Work instruction:
Exactly the lines from the start of the data through the line containing "0cm 2.5cm 0" should be output, with both ends kept and nothing added.

Top of Data shown

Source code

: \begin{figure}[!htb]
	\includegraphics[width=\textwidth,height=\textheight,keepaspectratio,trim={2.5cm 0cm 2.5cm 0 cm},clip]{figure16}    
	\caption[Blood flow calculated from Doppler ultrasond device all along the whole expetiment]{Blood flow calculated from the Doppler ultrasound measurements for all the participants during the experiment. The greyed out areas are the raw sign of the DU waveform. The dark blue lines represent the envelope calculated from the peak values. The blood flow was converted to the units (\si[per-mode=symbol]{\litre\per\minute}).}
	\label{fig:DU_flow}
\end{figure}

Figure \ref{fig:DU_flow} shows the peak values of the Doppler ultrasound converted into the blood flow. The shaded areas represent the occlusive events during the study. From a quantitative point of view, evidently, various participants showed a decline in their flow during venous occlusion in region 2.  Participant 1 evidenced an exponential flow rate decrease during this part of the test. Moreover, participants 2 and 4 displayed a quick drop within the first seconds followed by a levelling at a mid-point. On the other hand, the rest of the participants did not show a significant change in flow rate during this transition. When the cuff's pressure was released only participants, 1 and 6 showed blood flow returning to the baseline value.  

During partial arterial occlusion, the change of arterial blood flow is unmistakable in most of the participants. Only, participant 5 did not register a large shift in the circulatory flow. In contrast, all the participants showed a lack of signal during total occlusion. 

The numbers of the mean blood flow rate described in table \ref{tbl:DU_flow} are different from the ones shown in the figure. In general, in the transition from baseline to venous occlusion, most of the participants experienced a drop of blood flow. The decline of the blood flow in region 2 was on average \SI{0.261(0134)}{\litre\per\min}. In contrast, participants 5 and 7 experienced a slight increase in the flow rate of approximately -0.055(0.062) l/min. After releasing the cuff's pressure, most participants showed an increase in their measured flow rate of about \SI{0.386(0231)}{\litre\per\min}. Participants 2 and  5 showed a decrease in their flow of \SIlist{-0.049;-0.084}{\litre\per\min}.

Bottom of Data shown

Solution to the problem:
Source code

: \begin{figure}[!htb]
	\includegraphics[width=\textwidth,height=\textheight,keepaspectratio,trim={2.5cm 0cm 2.5cm 0 cm},clip]{figure16}    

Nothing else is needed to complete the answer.